Spicy Honey Garlic Chicken Meal Prep Bowl


  • Author: Sofia
  • Total Time: 35 minutes
  • Yield: Serves 4

Description

Looking to spice up your meal prep routine? The Spicy Honey Garlic Chicken Meal Prep Bowl is a vibrant and satisfying dish that marries tender chicken with a sweet and spicy glaze. This bowl packs in flavors from fresh garlic and crushed red pepper, creating an irresistible combination that’s perfect for lunch or dinner.
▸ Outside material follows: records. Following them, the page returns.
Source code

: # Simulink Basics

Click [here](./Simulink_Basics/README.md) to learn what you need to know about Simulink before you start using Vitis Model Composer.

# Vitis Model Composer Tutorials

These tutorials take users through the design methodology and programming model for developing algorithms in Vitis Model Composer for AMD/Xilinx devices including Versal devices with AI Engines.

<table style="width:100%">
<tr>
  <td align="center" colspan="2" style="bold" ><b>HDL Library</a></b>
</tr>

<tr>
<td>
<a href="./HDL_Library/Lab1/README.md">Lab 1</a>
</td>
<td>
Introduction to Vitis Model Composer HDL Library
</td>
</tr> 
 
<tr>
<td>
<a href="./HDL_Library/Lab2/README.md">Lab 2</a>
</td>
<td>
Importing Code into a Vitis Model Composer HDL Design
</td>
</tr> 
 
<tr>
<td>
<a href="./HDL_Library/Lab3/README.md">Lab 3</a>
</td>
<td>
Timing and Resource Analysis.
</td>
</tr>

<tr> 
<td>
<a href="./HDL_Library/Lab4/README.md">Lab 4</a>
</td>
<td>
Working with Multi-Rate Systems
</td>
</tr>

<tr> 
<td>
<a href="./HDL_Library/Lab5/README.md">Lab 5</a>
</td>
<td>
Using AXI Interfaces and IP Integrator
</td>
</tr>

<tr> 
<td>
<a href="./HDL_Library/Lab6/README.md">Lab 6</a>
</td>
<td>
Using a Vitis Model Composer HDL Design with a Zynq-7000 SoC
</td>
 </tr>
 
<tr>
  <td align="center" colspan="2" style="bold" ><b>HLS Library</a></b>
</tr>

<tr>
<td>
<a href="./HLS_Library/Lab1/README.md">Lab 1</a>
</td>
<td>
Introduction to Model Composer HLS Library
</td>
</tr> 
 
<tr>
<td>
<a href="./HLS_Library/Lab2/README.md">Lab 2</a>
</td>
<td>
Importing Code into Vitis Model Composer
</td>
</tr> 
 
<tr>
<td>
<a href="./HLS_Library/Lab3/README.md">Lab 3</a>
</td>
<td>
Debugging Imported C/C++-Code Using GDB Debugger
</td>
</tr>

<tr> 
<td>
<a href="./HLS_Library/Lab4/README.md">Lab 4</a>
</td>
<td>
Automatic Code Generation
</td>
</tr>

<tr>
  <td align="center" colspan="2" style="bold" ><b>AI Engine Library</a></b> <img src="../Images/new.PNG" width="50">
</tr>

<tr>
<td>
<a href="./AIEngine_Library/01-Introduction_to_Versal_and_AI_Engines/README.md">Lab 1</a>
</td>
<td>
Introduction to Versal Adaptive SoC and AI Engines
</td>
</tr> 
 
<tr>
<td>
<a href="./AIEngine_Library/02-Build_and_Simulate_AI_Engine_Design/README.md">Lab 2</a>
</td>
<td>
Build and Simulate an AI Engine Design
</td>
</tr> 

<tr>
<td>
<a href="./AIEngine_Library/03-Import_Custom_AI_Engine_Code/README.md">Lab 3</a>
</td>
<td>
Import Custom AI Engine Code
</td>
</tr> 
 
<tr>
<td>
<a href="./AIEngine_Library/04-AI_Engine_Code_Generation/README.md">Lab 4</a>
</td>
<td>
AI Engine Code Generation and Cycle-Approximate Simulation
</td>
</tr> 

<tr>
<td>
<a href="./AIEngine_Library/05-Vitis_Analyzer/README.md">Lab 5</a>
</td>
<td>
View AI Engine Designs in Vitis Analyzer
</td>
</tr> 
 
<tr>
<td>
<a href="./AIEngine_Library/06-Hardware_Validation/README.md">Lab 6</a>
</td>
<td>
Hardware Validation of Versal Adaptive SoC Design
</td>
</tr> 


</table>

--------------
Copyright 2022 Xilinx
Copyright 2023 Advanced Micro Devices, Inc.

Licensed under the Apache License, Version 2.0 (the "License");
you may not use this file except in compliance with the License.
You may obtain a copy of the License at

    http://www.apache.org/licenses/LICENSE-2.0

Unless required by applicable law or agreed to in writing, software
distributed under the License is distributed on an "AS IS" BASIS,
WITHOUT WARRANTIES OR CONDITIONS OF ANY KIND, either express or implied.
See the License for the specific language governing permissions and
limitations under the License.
With nutritious veggies like spinach and bell peppers alongside fluffy rice, this recipe is not only delicious but also wholesome.


Ingredients

Scale
  • 1 lb chicken breast chunks
  • 3 cloves garlic, minced
  • 2 tablespoons olive oil
  • 2 tablespoons soy sauce
  • 2 tablespoons honey
  • 1 teaspoon crushed red pepper flakes
  • Salt & black pepper to taste
  • 2 cups fresh spinach leaves
  • 1 cup red bell pepper strips
  • 1 cup cherry tomatoes
  • 3 cups steamed white rice

Instructions

  1. In a large skillet over medium heat, add olive oil. Once heated, sauté minced garlic until fragrant.
  2. Add chicken breast chunks and cook until golden brown on all sides (about 5-7 minutes).
  3. Stir in soy sauce, honey, crushed red pepper flakes, salt, and black pepper; allow the mixture to bubble until it thickens into a sticky glaze.
  4. Toss in red bell pepper strips briefly to keep them crisp while absorbing flavor.
  5. In meal prep containers, layer fresh spinach leaves at the bottom, then top with glazed chicken and peppers followed by cherry tomatoes. Serve with steamed rice on the side.
  6. Enjoy immediately or cool before sealing for later meals.
  • Prep Time: 15 minutes
  • Cook Time: 20 minutes
  • Category: Main
  • Method: Sautéing
  • Cuisine: Asian

Nutrition

  • Serving Size: 1 serving
  • Calories: 510
  • Sugar: 14g
  • Sodium: 870mg
  • Fat: 18g
  • Saturated Fat: 3g
  • Unsaturated Fat: 11g
  • Trans Fat: 0g
  • Carbohydrates: 56g
  • Fiber: 4g
  • Protein: 32g
  • Cholesterol: 96mg

Keywords: Customize your bowl by swapping vegetables or protein options such as tofu or shrimp. For added zest, consider garnishing with lime juice or sesame seeds.